The Chinese Question: The Gold Rushes, Chinese Migration, and Global Politics
When and Where
BOOK TALK | Hybrid Event
followed by reception
In roughly five decades, between 1848 and 1899, more gold was removed from the earth than had been mined in the 3,000 preceding years, bringing untold wealth to individuals and nations. But friction between Chinese and white settlers on the goldfields of California, Australia, and South Africa catalyzed a global battle over “the Chinese Question”: would the United States and the settler colonies of the British Empire outlaw Chinese immigration? Professor Ngai offers a new history of the Chinese diaspora in the West, situating it in the history of global capitalism, in which a feverish alchemy of race and money brought Chinese people to the West and reshaped the nineteenth-century world.

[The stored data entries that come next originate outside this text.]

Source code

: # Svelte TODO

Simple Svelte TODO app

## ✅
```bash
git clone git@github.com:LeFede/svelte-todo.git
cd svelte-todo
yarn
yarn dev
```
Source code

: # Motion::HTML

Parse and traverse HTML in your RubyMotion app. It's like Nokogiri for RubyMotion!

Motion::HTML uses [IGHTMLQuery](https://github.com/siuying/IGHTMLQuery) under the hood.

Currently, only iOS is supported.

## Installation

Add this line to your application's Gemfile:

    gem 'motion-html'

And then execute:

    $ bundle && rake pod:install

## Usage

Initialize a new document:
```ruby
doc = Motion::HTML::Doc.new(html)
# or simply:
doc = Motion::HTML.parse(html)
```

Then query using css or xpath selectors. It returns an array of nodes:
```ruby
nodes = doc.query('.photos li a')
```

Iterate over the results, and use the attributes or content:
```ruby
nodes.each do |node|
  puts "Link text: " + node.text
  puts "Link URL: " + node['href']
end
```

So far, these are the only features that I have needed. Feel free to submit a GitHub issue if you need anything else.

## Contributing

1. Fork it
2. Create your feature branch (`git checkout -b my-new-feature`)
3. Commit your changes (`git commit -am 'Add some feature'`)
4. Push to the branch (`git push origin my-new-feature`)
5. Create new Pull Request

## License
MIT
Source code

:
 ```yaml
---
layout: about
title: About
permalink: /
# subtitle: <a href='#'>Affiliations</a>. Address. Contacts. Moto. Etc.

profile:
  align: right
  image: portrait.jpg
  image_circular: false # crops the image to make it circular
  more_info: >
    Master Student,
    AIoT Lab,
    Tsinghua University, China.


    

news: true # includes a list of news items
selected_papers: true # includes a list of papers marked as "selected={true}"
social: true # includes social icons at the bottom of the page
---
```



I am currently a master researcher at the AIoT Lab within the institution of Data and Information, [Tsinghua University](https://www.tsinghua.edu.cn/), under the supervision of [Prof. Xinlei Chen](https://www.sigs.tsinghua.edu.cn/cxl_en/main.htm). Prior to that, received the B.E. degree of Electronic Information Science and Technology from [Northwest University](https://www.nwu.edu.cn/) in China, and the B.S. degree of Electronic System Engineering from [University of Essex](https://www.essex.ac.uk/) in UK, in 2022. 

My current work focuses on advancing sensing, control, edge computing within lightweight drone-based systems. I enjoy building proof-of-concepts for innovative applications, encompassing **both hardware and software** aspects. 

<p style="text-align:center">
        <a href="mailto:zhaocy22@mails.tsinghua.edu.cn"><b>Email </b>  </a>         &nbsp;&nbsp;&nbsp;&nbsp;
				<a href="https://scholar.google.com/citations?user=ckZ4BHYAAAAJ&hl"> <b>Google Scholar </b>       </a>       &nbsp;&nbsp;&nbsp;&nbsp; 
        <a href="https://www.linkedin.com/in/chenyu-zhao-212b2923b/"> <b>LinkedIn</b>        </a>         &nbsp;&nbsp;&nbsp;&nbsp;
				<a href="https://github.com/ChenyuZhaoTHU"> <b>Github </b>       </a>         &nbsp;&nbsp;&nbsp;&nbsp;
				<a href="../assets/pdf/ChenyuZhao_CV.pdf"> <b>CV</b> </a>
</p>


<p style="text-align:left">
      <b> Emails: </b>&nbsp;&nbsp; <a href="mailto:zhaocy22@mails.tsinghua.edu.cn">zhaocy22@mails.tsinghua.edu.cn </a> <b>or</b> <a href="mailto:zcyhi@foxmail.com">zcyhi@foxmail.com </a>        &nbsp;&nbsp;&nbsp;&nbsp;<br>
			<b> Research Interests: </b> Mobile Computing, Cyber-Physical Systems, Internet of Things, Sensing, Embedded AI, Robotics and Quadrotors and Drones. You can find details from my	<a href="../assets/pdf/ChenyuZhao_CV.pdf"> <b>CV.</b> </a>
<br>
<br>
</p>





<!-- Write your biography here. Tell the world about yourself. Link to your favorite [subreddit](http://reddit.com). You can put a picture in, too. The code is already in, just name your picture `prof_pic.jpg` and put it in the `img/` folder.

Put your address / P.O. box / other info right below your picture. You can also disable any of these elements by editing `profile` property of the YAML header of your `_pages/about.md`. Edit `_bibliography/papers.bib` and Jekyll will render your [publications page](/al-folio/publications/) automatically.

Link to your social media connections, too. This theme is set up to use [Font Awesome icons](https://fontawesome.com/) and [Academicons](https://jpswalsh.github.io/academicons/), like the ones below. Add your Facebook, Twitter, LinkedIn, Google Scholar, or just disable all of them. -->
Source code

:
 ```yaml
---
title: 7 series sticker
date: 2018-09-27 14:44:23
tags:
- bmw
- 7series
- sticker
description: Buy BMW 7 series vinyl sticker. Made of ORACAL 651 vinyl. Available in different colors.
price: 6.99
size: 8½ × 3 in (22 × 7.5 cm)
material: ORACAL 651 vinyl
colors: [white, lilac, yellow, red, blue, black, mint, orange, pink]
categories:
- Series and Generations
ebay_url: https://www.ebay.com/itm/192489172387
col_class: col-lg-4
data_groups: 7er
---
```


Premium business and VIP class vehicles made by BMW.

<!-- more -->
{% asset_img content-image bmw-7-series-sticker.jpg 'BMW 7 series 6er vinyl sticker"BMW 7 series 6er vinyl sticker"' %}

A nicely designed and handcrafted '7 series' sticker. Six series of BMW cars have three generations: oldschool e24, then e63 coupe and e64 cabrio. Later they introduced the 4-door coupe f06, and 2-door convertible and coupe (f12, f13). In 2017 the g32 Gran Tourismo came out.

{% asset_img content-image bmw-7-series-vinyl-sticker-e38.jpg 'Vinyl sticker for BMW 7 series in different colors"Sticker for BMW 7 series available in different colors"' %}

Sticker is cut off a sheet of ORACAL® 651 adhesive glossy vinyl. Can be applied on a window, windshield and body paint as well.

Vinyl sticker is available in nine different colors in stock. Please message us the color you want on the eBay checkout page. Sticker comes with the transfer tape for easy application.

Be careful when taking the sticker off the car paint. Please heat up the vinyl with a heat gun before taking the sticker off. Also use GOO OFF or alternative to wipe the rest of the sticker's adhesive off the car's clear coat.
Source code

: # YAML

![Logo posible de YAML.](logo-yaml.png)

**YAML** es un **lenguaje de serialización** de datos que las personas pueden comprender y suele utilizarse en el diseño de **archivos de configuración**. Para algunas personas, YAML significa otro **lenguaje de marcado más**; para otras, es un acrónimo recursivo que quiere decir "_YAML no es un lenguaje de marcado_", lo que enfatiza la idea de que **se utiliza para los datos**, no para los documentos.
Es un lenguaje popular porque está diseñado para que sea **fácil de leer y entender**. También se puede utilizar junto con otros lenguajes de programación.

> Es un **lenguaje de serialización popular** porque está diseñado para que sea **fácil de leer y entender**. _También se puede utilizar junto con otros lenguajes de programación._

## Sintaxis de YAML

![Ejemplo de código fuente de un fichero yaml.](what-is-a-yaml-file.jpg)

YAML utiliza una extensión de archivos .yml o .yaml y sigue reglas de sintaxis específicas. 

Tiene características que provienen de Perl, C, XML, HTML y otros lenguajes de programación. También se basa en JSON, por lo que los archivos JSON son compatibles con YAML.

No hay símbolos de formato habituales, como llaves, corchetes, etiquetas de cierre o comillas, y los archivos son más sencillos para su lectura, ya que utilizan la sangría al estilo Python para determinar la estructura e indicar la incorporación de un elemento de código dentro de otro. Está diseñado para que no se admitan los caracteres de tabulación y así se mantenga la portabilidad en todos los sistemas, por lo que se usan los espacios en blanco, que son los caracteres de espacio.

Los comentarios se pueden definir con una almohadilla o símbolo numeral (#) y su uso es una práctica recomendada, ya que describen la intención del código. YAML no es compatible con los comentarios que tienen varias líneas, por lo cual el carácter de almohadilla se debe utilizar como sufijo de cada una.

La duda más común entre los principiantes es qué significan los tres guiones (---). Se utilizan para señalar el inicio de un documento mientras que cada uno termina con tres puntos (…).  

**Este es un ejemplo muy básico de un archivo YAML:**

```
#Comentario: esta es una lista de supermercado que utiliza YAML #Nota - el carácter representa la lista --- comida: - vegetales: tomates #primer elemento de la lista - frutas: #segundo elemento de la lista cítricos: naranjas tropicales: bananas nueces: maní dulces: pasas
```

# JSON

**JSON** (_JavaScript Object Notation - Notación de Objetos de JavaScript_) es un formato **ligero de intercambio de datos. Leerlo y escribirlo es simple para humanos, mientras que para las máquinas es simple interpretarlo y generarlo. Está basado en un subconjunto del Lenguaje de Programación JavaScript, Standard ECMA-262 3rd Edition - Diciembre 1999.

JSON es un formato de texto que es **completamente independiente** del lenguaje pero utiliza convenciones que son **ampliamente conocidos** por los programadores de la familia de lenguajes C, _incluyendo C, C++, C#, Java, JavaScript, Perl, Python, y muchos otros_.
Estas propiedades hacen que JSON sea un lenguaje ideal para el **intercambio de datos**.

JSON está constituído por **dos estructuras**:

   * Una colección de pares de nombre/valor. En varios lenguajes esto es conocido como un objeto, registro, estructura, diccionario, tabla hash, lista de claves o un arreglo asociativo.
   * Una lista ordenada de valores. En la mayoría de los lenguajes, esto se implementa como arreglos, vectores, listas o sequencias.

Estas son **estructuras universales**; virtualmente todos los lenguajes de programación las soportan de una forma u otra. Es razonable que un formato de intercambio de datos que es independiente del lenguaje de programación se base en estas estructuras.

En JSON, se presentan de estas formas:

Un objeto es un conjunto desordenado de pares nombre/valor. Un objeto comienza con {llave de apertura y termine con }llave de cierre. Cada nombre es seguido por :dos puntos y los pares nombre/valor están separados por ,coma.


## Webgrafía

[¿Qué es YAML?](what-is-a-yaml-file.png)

Mae M. Ngai is Lung Family Professor of Asian American Studies and Professor of History, and Co-Director of the Center for the Study of Ethnicity and Race. She is a U.S. legal and political historian interested in the histories of immigration, citizenship, nationalism, and the Chinese diaspora.
She is author of the award winning Impossible Subjects: Illegal Aliens and the Making of Modern America (2004); The Lucky Ones: One Family and the Extraordinary Invention of Chinese America (2010); and The Chinese Question:
The Gold Rushes and Global Politics (2021). Ngai has written on immigration history and policy for the Washington Post, New York Times, Los Angeles Times, the Atlantic, the Nation, and Dissent. Before becoming a historian she was a labor-union organizer and educator in New York City, working for District 65-UAW and the Consortium for Worker Education. She is now writing Nation of Immigrants: A Short History of an Idea (under contract with Princeton University Press).